Monday, April 11, 2011
The evening sun was lowering over the baseball diamond where my son and a collection of other young hopefuls were enjoying the first practice of the season. They scrambled about after the ball similar to the action you see when you throw a handful of corn to chickens. To many of them it was yet another step toward their image appearing on a box of Wheaties, to others–a great way to spend time with friends and family.
A handful of the parents sat on the aluminum bleachers. Introductions were extended as were idle pleasantries.
“That my son, the one with the blue shirt, grey shorts.”
“Great! Mine is the one with the yellow shirt and baseball pants.”
A smile of acknowledgment and then a reflective pause.
The conversations ensued around me.
“So, what do you do?”
“I am an XYZ from OSU with a PHD and an MBR and MNY from BYU...”
“That’s fantastic! I am an alum of OU with an MBA and a DNA from PU as well as a JKL from MNOP.”
Intelligent laughter bonded the two.
I put in my iPod headphones.
In my mind it went-
“So what do you do Tony?”
“I invented space travel, post-it notes, human reproduction, milk shakes, and a cure for cancer!”
The laughter further crushing, making me even doubt my sandwich making prowess.
I left as they discussed their achievements. They were not bragging, just bonding and sharing. I walked the circumference of the park. I enjoyed the reflection, the balmy wind, and the sunset. I felt a bit small at the moment. Here I was in mid-life with nothing going on, no business card, feeling as worthless as a breast augmentation coupon to a nun.
I wrestle with where I am at times. I believe I have noble intentions. I do want to make a difference, but am I? Should I just say “screw it” and take the first job that offers a check, forget my dreams of helping others and be able to at least feel like a contributor? It’s coming way to slow for me.
I am well aware that often rewards are found only a few paces beyond where the mediocre give up. I need to practice what I preach.
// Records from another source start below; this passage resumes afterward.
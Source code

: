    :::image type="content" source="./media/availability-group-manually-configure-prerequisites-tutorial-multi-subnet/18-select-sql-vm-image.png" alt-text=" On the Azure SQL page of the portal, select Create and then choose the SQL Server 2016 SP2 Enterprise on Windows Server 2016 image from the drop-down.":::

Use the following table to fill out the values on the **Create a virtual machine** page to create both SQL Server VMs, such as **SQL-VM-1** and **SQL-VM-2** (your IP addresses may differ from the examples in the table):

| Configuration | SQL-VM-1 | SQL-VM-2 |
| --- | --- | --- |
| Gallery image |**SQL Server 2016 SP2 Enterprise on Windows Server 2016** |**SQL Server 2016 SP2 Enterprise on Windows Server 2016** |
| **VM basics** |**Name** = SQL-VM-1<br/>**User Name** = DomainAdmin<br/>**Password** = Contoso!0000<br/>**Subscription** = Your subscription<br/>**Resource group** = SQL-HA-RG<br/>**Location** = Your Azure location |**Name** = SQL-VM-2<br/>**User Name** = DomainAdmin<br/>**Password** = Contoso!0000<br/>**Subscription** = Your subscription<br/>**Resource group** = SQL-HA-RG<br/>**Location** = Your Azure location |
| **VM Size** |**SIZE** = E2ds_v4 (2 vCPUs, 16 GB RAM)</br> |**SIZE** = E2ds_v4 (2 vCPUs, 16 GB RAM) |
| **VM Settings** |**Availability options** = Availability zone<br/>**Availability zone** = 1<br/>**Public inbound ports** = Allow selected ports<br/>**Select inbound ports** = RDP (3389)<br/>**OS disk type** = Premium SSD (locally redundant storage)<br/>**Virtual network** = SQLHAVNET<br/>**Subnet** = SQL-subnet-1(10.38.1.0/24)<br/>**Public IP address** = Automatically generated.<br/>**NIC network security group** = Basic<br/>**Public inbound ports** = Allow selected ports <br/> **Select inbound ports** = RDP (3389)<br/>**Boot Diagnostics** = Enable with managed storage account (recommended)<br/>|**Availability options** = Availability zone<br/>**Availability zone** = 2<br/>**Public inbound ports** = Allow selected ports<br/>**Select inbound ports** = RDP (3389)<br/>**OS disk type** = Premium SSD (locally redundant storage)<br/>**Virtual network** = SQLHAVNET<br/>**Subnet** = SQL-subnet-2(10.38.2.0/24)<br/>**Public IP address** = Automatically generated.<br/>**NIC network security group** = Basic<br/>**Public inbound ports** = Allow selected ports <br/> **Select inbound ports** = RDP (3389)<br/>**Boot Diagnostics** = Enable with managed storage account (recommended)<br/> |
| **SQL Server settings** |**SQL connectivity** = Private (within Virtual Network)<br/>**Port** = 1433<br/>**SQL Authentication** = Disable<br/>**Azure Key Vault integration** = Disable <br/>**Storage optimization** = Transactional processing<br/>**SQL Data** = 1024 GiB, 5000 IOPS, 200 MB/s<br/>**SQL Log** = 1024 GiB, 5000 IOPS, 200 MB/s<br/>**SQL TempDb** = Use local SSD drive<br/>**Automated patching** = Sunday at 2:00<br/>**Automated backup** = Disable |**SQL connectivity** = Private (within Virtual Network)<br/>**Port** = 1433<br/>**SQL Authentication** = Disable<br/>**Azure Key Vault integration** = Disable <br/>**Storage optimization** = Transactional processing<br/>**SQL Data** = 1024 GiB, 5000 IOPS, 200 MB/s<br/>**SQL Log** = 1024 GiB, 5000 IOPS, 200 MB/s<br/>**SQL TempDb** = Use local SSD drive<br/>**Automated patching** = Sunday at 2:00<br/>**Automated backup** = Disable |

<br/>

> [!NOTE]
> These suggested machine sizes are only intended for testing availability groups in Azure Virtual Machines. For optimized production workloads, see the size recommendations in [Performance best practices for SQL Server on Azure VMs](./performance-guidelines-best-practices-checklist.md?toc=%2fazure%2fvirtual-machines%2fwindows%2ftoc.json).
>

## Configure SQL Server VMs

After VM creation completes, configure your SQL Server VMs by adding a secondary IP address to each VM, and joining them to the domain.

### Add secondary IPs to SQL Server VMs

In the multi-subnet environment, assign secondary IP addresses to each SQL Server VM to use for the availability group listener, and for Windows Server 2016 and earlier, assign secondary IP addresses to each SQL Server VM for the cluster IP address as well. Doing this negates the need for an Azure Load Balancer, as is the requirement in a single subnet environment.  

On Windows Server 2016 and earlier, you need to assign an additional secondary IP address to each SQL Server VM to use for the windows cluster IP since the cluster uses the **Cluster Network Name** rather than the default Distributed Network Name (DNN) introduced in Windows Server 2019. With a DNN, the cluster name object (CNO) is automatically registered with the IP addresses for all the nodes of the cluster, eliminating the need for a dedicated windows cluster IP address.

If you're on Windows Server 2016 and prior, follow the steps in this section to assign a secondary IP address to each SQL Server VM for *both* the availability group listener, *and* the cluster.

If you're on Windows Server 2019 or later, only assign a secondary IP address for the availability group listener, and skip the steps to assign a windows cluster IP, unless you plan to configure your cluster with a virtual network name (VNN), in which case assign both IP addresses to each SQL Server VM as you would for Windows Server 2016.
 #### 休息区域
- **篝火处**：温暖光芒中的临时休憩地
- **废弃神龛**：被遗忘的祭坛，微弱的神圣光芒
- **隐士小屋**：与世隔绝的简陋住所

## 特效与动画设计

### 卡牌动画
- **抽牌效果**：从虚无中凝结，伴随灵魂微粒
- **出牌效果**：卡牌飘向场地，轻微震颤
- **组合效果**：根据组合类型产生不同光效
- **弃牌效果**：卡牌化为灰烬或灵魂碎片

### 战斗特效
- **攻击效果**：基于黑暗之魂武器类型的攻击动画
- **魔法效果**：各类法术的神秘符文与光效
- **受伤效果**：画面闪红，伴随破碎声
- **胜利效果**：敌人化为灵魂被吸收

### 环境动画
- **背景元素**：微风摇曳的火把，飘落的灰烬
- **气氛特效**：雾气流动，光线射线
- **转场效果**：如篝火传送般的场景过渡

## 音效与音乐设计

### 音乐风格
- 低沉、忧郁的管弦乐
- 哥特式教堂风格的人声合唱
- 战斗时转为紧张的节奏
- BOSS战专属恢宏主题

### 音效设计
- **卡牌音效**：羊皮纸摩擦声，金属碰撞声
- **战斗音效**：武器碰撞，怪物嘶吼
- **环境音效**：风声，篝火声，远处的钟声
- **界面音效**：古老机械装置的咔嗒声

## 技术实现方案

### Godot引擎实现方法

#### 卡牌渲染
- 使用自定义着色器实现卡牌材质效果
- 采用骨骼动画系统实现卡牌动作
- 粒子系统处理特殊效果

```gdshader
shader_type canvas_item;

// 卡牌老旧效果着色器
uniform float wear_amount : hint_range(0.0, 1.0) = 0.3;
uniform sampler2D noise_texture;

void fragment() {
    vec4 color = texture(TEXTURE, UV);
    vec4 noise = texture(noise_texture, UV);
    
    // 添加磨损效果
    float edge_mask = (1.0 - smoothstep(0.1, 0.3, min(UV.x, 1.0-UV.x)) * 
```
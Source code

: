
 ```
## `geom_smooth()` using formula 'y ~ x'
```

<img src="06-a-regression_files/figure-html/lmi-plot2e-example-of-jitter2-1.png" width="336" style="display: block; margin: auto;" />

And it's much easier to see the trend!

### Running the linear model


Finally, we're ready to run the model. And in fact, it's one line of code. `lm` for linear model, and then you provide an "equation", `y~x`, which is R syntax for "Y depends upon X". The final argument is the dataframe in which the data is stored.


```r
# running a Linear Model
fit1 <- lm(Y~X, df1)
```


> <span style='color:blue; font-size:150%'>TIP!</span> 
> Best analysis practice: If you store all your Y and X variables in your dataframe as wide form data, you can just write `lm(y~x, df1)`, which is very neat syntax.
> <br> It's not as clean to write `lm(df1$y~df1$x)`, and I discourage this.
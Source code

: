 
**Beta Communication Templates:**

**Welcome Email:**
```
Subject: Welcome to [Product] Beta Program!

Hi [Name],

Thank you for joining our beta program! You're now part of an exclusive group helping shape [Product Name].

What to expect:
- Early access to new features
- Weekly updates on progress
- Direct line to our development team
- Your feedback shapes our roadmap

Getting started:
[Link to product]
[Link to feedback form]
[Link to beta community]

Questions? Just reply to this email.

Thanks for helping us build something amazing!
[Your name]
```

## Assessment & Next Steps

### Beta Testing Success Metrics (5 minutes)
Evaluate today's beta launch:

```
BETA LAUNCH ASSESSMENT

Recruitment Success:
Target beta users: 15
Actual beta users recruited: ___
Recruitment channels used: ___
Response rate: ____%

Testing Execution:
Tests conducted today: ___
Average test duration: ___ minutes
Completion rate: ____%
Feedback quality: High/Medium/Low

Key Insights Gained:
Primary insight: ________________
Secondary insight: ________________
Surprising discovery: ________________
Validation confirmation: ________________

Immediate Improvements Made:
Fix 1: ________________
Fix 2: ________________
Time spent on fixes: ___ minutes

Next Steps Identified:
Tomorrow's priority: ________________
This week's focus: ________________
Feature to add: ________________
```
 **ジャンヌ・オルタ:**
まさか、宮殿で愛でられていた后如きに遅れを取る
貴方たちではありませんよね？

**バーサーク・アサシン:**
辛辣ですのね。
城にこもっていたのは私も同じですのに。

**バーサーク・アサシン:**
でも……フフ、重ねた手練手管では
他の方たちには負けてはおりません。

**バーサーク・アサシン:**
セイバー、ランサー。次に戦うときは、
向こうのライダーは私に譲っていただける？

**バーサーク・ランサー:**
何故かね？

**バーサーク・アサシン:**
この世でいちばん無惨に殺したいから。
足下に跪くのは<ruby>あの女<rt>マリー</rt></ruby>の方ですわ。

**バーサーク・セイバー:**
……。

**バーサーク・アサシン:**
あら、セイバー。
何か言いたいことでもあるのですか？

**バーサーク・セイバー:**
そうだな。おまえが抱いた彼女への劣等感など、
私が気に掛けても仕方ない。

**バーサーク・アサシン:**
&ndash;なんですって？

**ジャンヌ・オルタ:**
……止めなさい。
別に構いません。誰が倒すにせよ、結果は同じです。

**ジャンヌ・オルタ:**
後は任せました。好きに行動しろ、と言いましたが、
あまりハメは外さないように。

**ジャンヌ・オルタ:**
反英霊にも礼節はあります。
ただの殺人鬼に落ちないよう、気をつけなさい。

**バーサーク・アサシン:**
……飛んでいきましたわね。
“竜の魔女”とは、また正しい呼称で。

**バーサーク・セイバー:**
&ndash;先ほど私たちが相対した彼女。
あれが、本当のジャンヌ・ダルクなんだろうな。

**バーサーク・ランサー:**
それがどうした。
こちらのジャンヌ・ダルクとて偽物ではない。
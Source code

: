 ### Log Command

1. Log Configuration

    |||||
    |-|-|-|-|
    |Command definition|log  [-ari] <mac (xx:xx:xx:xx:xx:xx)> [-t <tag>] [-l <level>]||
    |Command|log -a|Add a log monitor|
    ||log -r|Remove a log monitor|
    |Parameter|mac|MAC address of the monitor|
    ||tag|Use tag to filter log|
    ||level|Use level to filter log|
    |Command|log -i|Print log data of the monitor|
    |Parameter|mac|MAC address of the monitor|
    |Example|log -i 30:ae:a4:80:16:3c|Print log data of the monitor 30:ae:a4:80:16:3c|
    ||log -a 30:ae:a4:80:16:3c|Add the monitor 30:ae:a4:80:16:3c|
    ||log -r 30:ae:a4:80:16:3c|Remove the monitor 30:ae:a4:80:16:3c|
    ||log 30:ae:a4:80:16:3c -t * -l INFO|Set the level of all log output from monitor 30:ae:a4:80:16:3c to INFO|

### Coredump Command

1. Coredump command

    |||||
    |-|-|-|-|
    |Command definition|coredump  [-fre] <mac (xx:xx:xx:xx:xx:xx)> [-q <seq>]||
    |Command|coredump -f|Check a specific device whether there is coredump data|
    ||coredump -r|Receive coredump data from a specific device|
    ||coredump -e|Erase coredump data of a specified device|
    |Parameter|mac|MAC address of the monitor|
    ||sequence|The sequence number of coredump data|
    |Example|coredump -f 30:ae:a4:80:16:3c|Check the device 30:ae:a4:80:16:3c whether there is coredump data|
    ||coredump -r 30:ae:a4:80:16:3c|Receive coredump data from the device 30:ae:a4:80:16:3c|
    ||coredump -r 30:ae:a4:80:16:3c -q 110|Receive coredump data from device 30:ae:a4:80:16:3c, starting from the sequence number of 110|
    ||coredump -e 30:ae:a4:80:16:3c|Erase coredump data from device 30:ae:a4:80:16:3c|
I have always said that my greatest fear is not my inability to practice what I preach, but my inability to become aware when I am not doing so.
Each bench had its own placard at its base– a small metal plaque with the name or names of those who were to be honored or remembered upon initial glance and reflection. I wondered, “Will I ever be worthy of a park bench plaque? What does it take? Will I be easily forgotten? Do I matter?”
I continued and saw each bench and many trees had a placard with yet another name or two. They must have been special people. I guess I realized that I did not need to know them or their achievements to appreciate their time before me. “Good for you,” I thought.
I reflected upon the “alphabet soup” I listened to earlier. “Good for them,” I thought. They should be proud, and so should I. I refuse to compare who I am, where I am going, and the depth of the contribution I share on this planet by comparing myself to others of dissimilar paths.
I am a healer, coach, mentor, father, husband, and swell guy.
Earlier that day as I was having brunch with my folks, I received a random text. It was from a young lady I had spoken with about a year ago pertaining to certain challenges she faced that were harming her mentally, physically, and causing her family distress. She thanked me stating I “saved her life” in the first few months of her battle.
I took my son to fly his first kite later that day watching his eyes light up as he held the power of flight in his hands.
I saved lives, encouraged lives, and enriched lives in one afternoon.
I don’t know what “alphabet soup” would encompass that. I do not know how I could put that on a business card. I doubt I will be issued a W-2 this year for my accomplishments. I don’t care as I do not need letters, papers, or a business card to feel like I “matter.” I will figure out how to make this financially viable someday. I feel I am still on the right path.